> [ACTION ITEM]
Using the data that follows, give the number of lines where the string "Stubs" occurs, and nothing else.

> [PROVIDED MATERIAL]
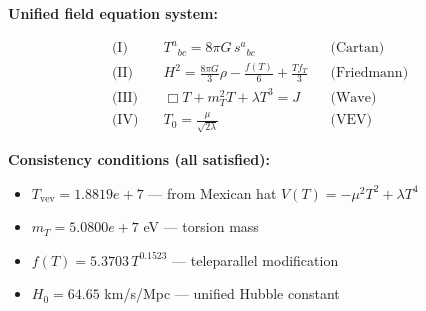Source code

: 
\textbf{Unified field equation system:}

\begin{align}
  \text{(I)} \quad & T^a{}_{bc} = 8\pi G \, s^a{}_{bc} && \text{(Cartan)} \\
  \text{(II)} \quad & H^2 = \frac{8\pi G}{3}\rho - \frac{f(T)}{6} + \frac{Tf_T}{3} && \text{(Friedmann)} \\
  \text{(III)} \quad & \Box T + m_T^2 T + \lambda T^3 = J && \text{(Wave)} \\
  \text{(IV)} \quad & T_0 = \frac{\mu}{\sqrt{2\lambda}} && \text{(VEV)}
\end{align}

\textbf{Consistency conditions (all satisfied):}
\begin{itemize}
  \item $T_{\text{vev}} = 1.8819e+7$ — from Mexican hat $V(T) = -\mu^2 T^2 + \lambda T^4$
  \item $m_T = 5.0800e+7$ eV — torsion mass
  \item $f(T) = 5.3703 \, T^{0.1523}$ — teleparallel modification
  \item $H_0 = 64.65$ km/s/Mpc — unified Hubble constant
\end{itemize}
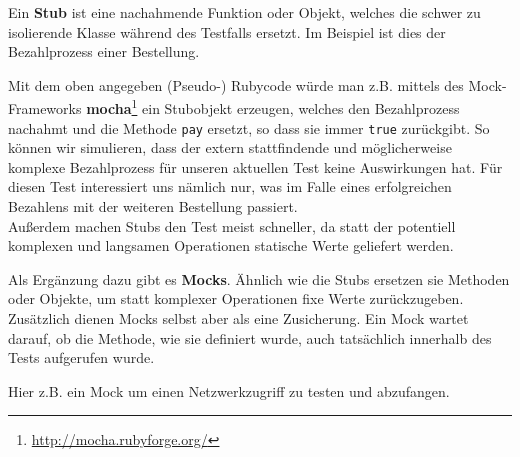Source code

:   Ein \textbf{Stub} ist eine nachahmende Funktion oder Objekt, welches die schwer zu isolierende Klasse während des Testfalls ersetzt. Im Beispiel ist dies der Bezahlprozess einer Bestellung.
%
%
%
%
\begin{ruby}[label=test\_bestellung.rb]
 

    

   
\end{ruby}

  Mit dem oben angegeben (Pseudo-) Rubycode würde man z.B. mittels des Mock-Frameworks \textbf{mocha}\footnote{\url{http://mocha.rubyforge.org/}} ein Stubobjekt erzeugen, welches den Bezahlprozess nachahmt und die Methode \texttt{pay} ersetzt, so dass sie immer \texttt{true} zurückgibt. So können wir simulieren, dass der extern stattfindende und möglicherweise komplexe Bezahlprozess für unseren aktuellen Test keine Auswirkungen hat. Für diesen Test interessiert uns nämlich nur, was im Falle eines erfolgreichen Bezahlens mit der weiteren Bestellung passiert.\\
  Außerdem machen Stubs den Test meist schneller, da statt der potentiell komplexen und langsamen Operationen statische Werte geliefert werden.

  Als Ergänzung dazu gibt es \textbf{Mocks}. Ähnlich wie die Stubs ersetzen sie Methoden oder Objekte, um statt komplexer Operationen fixe Werte zurückzugeben. Zusätzlich dienen Mocks selbst aber als eine Zusicherung. Ein Mock wartet darauf, ob die Methode, wie sie definiert wurde, auch tatsächlich innerhalb des Tests aufgerufen wurde.

  Hier z.B. ein Mock um einen Netzwerkzugriff zu testen und abzufangen.
%
%
\begin{ruby}[label=test\_http.rb]
 
\end{ruby}

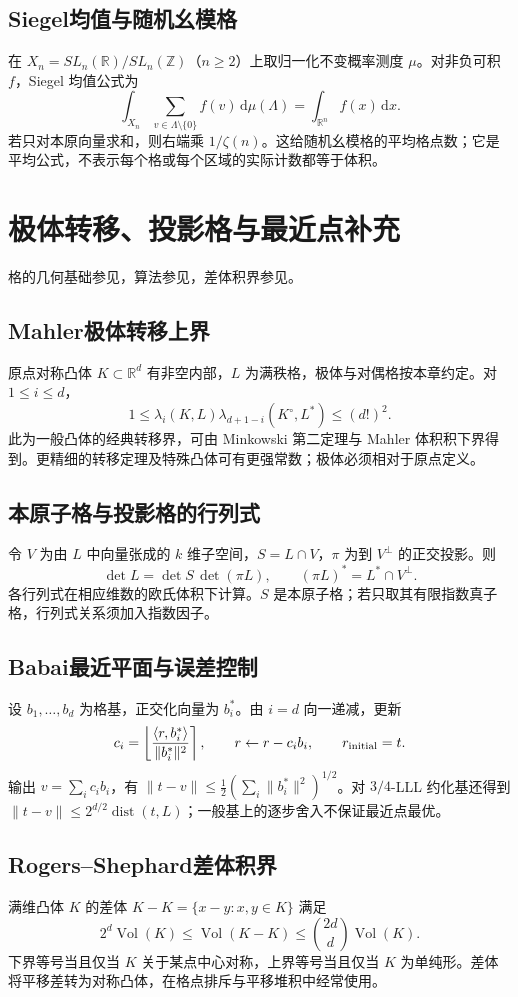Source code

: \documentclass[../main.tex]{subfiles}
\begin{document}
\subsection{Siegel均值与随机幺模格}
在 $X_n=SL_n(\mathbb R)/SL_n(\mathbb Z)$（$n\ge2$）上取归一化不变概率测度 $\mu$。对非负可积 $f$，Siegel 均值公式为
\[
\int_{X_n}\sum_{v\in\Lambda\setminus\{0\}}f(v)\,\mathrm d\mu(\Lambda)
=\int_{\mathbb R^n}f(x)\,\mathrm dx.
\]
若只对本原向量求和，则右端乘 $1/\zeta(n)$。这给随机幺模格的平均格点数；它是平均公式，不表示每个格或每个区域的实际计数都等于体积。

\section{极体转移、投影格与最近点补充}
格的几何基础参见\cite{cassels}，算法参见\cite{lattices}，差体积界参见\cite{schneider}。
\subsection{Mahler极体转移上界}
原点对称凸体 $K\subset\mathbb R^d$ 有非空内部，$L$ 为满秩格，极体与对偶格按本章约定。对 $1\le i\le d$，
\[
1\le\lambda_i(K,L)\lambda_{d+1-i}(K^\circ,L^*)\le(d!)^2.
\]
此为一般凸体的经典转移界，可由 Minkowski 第二定理与 Mahler 体积积下界得到。更精细的转移定理及特殊凸体可有更强常数；极体必须相对于原点定义。
\subsection{本原子格与投影格的行列式}
令 $V$ 为由 $L$ 中向量张成的 $k$ 维子空间，$S=L\cap V$，$\pi$ 为到 $V^\perp$ 的正交投影。则
\[
\det L=\det S\,\det(\pi L),\qquad
(\pi L)^*=L^*\cap V^\perp.
\]
各行列式在相应维数的欧氏体积下计算。$S$ 是本原子格；若只取其有限指数真子格，行列式关系须加入指数因子。
\subsection{Babai最近平面与误差控制}
设 $b_1,\ldots,b_d$ 为格基，正交化向量为 $b_i^*$。由 $i=d$ 向一递减，更新
\[
c_i=\left\lfloor\frac{\langle r,b_i^*\rangle}{\|b_i^*\|^2}\right\rceil,
\qquad r\leftarrow r-c_i b_i,\qquad r_{\rm initial}=t.
\]
输出 $v=\sum_i c_i b_i$，有 $\|t-v\|\le\tfrac12(\sum_i\|b_i^*\|^2)^{1/2}$。对 $3/4$-LLL 约化基还得到 $\|t-v\|\le2^{d/2}\operatorname{dist}(t,L)$；一般基上的逐步舍入不保证最近点最优。
\subsection{Rogers--Shephard差体积界}
满维凸体 $K$ 的差体 $K-K=\{x-y:x,y\in K\}$ 满足
\[
2^d\operatorname{Vol}(K)\le\operatorname{Vol}(K-K)
\le\binom{2d}{d}\operatorname{Vol}(K).
\]
下界等号当且仅当 $K$ 关于某点中心对称，上界等号当且仅当 $K$ 为单纯形。差体将平移差转为对称凸体，在格点排斥与平移堆积中经常使用。
\clearpage
\end{document}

> [RESULT]
2